– Наверное, не смогу, если ты его действительно любишь, – ответил он нехотя.

– Я буду вечно его любить! – воскликнула Сибилла.

– А он тебя?

– И он тоже.

– Пусть только попробует обидеть тебя!

Сибилла невольно отпрянула от него. Но тут же рассмеялась и доверчиво сжала ему руку – ведь он еще сущий ребенок.

У Мраморной арки они сели в омнибус и вышли недалеко от своего убогого дома на Юстон-Роуд. Был уже шестой час, и Сибилле полагалось прилечь на часок-другой перед спектаклем. Джим настоял, чтобы и этот вечер не был исключением – тогда он сможет проститься с нею наедине. А матушка не преминула бы разыграть слезливую сцену, чего он терпеть не мог.

В комнате Сибиллы они и расстались. В сердце юноши продолжала кипеть ревность и ненависть к незнакомцу, вставшему между ними, но, когда Сибилла прильнула к нему и провела рукой по его взлохмаченным волосам, Джим смягчился и поцеловал ее с искренней нежностью. Когда он спускался по лестнице, в глазах его стояли слезы.

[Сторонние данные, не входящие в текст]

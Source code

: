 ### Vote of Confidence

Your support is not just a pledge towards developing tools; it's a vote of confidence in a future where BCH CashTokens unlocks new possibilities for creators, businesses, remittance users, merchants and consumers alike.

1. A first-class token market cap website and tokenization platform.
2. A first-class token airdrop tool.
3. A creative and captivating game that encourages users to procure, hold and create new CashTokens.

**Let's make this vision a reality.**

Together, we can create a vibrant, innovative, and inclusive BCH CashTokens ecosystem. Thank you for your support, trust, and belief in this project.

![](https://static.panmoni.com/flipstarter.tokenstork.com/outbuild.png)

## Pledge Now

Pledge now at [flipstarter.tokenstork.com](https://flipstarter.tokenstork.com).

Внизу его дожидалась мать и, когда он вошел, стала упрекать его за опоздание. Джеймс ничего не ответил и принялся за скудный обед. По застиранной, в пятнах, скатерти ползали мухи и надоедливым роем вились над столом. Сквозь громыхание омнибусов и стук колес кебов Джеймс слышал монотонный голос матери. Так, одна за другой, уходили его последние минуты перед отъездом.

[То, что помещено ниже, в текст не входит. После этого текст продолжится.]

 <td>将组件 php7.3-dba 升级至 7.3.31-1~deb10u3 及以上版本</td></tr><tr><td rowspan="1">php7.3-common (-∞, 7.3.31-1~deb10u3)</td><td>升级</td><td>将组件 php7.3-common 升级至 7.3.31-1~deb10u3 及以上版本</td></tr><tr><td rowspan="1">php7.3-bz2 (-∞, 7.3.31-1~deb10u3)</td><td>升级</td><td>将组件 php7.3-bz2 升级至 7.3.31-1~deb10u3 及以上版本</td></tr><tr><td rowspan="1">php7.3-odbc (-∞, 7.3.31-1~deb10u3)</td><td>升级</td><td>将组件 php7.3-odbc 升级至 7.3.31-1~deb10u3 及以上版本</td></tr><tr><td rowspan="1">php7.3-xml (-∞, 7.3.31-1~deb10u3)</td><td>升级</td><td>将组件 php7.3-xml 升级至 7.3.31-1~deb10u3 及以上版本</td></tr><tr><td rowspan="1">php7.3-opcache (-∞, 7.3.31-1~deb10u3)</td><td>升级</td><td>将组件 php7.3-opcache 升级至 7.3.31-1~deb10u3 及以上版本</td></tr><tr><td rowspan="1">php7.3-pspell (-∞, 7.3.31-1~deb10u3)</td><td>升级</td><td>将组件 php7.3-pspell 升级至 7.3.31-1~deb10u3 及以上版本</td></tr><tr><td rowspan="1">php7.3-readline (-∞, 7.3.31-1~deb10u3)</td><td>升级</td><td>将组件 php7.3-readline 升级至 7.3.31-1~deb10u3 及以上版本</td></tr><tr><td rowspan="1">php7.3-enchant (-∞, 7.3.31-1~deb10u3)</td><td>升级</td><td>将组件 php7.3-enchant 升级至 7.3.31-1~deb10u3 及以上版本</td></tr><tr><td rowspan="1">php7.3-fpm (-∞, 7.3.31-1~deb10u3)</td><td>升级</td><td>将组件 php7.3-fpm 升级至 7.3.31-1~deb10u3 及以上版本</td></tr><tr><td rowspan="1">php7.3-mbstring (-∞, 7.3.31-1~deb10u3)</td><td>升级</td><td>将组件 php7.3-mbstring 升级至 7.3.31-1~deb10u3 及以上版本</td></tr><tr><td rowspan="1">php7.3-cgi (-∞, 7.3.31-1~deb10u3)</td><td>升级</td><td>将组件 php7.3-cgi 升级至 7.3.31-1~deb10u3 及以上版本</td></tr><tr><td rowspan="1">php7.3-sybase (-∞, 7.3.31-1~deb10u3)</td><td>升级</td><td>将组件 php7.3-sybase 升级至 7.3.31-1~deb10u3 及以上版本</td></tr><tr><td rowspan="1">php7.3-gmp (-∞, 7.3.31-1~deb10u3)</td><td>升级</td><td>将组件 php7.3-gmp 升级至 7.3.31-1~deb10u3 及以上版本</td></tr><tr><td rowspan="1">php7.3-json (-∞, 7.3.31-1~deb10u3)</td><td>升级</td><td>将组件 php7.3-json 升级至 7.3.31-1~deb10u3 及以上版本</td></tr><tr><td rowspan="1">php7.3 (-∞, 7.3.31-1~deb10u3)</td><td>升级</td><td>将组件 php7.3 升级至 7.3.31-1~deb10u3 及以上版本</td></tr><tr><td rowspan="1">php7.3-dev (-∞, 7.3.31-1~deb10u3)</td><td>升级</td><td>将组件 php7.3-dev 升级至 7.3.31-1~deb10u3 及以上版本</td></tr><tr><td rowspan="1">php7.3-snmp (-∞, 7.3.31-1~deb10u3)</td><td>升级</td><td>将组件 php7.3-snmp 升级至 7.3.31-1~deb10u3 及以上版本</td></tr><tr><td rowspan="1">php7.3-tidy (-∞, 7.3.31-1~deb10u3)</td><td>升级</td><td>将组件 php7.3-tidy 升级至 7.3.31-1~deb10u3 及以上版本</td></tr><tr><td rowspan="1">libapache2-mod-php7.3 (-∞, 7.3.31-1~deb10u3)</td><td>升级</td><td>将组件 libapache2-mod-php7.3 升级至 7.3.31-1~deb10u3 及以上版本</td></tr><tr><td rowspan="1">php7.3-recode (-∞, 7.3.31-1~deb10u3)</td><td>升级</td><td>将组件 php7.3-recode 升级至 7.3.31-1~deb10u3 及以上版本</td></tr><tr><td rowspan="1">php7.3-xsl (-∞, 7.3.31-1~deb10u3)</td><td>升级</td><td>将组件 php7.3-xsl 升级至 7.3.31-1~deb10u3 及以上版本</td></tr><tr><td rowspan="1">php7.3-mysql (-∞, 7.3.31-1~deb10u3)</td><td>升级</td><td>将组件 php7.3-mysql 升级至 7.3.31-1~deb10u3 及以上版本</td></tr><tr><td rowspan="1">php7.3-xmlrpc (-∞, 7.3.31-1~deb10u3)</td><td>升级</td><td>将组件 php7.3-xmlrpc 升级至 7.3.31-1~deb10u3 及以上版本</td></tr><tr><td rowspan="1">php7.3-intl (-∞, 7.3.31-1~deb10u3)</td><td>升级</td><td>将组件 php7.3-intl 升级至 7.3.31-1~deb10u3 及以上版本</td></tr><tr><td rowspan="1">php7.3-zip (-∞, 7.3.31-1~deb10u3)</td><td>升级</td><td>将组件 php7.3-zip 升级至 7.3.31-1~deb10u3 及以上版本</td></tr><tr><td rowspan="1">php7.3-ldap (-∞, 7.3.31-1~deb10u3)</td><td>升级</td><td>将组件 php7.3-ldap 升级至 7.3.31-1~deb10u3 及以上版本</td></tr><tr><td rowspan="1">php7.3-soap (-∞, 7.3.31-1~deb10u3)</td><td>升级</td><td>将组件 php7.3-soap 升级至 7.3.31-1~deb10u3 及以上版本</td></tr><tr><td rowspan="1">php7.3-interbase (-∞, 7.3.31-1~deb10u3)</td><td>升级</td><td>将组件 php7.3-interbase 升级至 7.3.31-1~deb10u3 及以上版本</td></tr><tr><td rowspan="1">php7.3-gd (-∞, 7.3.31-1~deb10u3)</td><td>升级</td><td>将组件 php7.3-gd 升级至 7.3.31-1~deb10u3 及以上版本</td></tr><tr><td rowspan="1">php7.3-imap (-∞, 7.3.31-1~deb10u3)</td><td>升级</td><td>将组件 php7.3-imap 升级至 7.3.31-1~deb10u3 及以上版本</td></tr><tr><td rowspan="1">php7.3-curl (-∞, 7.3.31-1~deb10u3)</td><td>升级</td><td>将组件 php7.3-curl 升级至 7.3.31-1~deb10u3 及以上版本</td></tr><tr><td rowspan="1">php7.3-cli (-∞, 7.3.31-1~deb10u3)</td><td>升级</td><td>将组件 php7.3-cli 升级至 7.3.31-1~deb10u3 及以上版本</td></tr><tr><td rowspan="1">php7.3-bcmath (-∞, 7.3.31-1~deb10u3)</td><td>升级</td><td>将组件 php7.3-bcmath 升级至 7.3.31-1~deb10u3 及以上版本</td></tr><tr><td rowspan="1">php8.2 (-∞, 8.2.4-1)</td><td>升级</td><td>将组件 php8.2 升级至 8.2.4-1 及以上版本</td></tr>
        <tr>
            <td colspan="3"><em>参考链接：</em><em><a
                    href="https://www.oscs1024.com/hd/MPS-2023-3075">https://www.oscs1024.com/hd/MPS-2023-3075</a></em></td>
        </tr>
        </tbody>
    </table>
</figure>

Поев, он отодвинул от себя тарелку и молча сидел, подперев голову руками. Он убеждал себя, что должен решиться и, пока еще есть время, узнать наконец всю правду. Если его подозрения обоснованны, то матери давно следовало сказать ему об этом. Миссис Вейн наблюдала за ним, догадываясь, о чем он думает, и с ужасом ожидала его вопросов. Слова механически слетали с ее губ, пальцы комкали изорванный кружевной платочек. Когда часы пробили шесть, Джим встал и направился к двери. Но по дороге остановился и оглянулся на мать. Взгляды их встретились, и в глазах ее он прочел горячую мольбу о пощаде. Это только подлило масла в огонь.

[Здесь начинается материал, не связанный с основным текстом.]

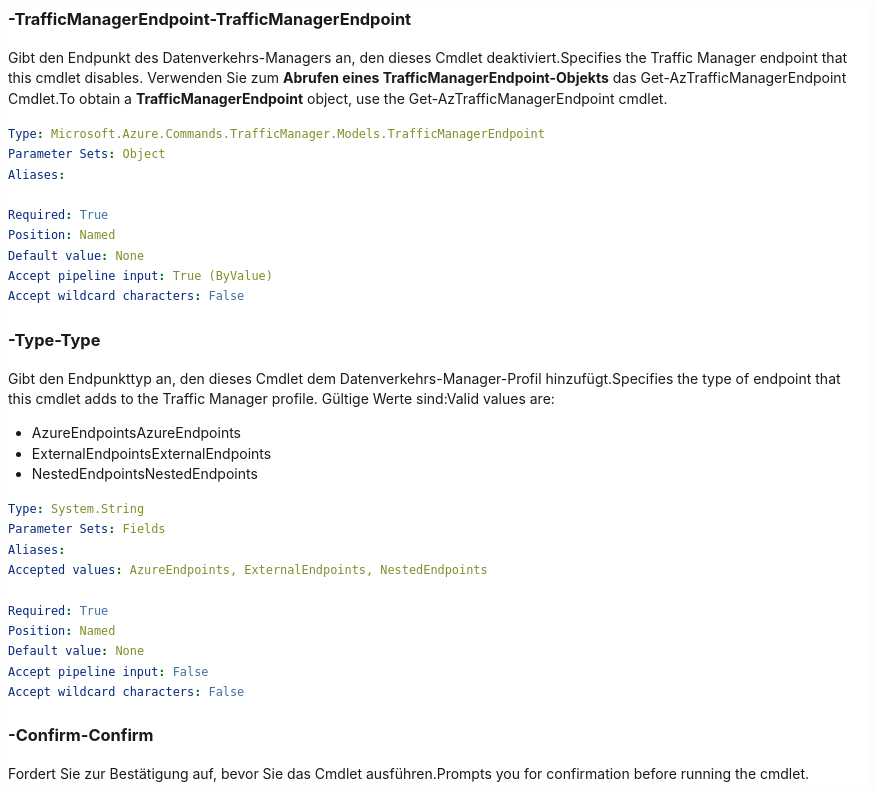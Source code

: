 ### <span data-ttu-id="65604-134">-TrafficManagerEndpoint</span><span class="sxs-lookup"><span data-stu-id="65604-134">-TrafficManagerEndpoint</span></span>
<span data-ttu-id="65604-135">Gibt den Endpunkt des Datenverkehrs-Managers an, den dieses Cmdlet deaktiviert.</span><span class="sxs-lookup"><span data-stu-id="65604-135">Specifies the Traffic Manager endpoint that this cmdlet disables.</span></span>
<span data-ttu-id="65604-136">Verwenden Sie zum **Abrufen eines TrafficManagerEndpoint-Objekts** das Get-AzTrafficManagerEndpoint Cmdlet.</span><span class="sxs-lookup"><span data-stu-id="65604-136">To obtain a **TrafficManagerEndpoint** object, use the Get-AzTrafficManagerEndpoint cmdlet.</span></span>

```yaml
Type: Microsoft.Azure.Commands.TrafficManager.Models.TrafficManagerEndpoint
Parameter Sets: Object
Aliases:

Required: True
Position: Named
Default value: None
Accept pipeline input: True (ByValue)
Accept wildcard characters: False
```

### <span data-ttu-id="65604-137">-Type</span><span class="sxs-lookup"><span data-stu-id="65604-137">-Type</span></span>
<span data-ttu-id="65604-138">Gibt den Endpunkttyp an, den dieses Cmdlet dem Datenverkehrs-Manager-Profil hinzufügt.</span><span class="sxs-lookup"><span data-stu-id="65604-138">Specifies the type of endpoint that this cmdlet adds to the Traffic Manager profile.</span></span>
<span data-ttu-id="65604-139">Gültige Werte sind:</span><span class="sxs-lookup"><span data-stu-id="65604-139">Valid values are:</span></span> 

- <span data-ttu-id="65604-140">AzureEndpoints</span><span class="sxs-lookup"><span data-stu-id="65604-140">AzureEndpoints</span></span>
- <span data-ttu-id="65604-141">ExternalEndpoints</span><span class="sxs-lookup"><span data-stu-id="65604-141">ExternalEndpoints</span></span>
- <span data-ttu-id="65604-142">NestedEndpoints</span><span class="sxs-lookup"><span data-stu-id="65604-142">NestedEndpoints</span></span>

```yaml
Type: System.String
Parameter Sets: Fields
Aliases:
Accepted values: AzureEndpoints, ExternalEndpoints, NestedEndpoints

Required: True
Position: Named
Default value: None
Accept pipeline input: False
Accept wildcard characters: False
```

### <span data-ttu-id="65604-143">-Confirm</span><span class="sxs-lookup"><span data-stu-id="65604-143">-Confirm</span></span>
<span data-ttu-id="65604-144">Fordert Sie zur Bestätigung auf, bevor Sie das Cmdlet ausführen.</span><span class="sxs-lookup"><span data-stu-id="65604-144">Prompts you for confirmation before running the cmdlet.</span></span>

– Мама, я хочу задать тебе один вопрос, – начал он.

Миссис Вейн ничего не сказала в ответ, глаза ее бегали.

– Скажи мне, мама, ты была замужем за моим отцом? Я ведь имею право это знать.

У миссис Вейн вырвался глубокий вздох. Это был вздох облегчения. Ужасная минута, ожидание которой омрачало ей жизнь вот уже столько месяцев, наконец наступила, и страх ее вдруг исчез. Она была даже разочарована. Откровенная прямота вопроса требовала столь же прямого ответа. Боже, какая жалость – сцена была слишком внезапна и не подготовлена должным образом! Это напоминало ей неудачную репетицию.

– Нет, не была, – отвечала она, сожалея в душе, что в жизни все так грубо и просто.

– Так, значит, он был негодяй? – воскликнул юноша, невольно сжимая кулаки.

Мать покачала головой:

– Вовсе нет. Я знала, что он не свободен. Но, Боже, как мы любили друг друга! Если бы он не умер, он обязательно бы о нас позаботился. Не осуждай его, сынок. Он был твоим отцом и настоящим джентльменом. И он был очень влиятельным человеком.

У Джеймса вырвалось проклятие.

– Мне все равно, что со мной будет, – воскликнул он, – но мне важно, чтобы ничего не случилось с Сибиллой! Тот тип, который в нее влюблен или, во всяком случае, так говорит, – он ведь тоже настоящий джентльмен? И у него, конечно, тоже высокое положение в обществе?

На какое-то мгновение его матерью овладело унизительное чувство стыда. Голова ее опустилась, она трясущимися руками смахнула слезы со щек.

– У Сибиллы есть мать, – едва слышно проговорила она. – А у меня ее не было.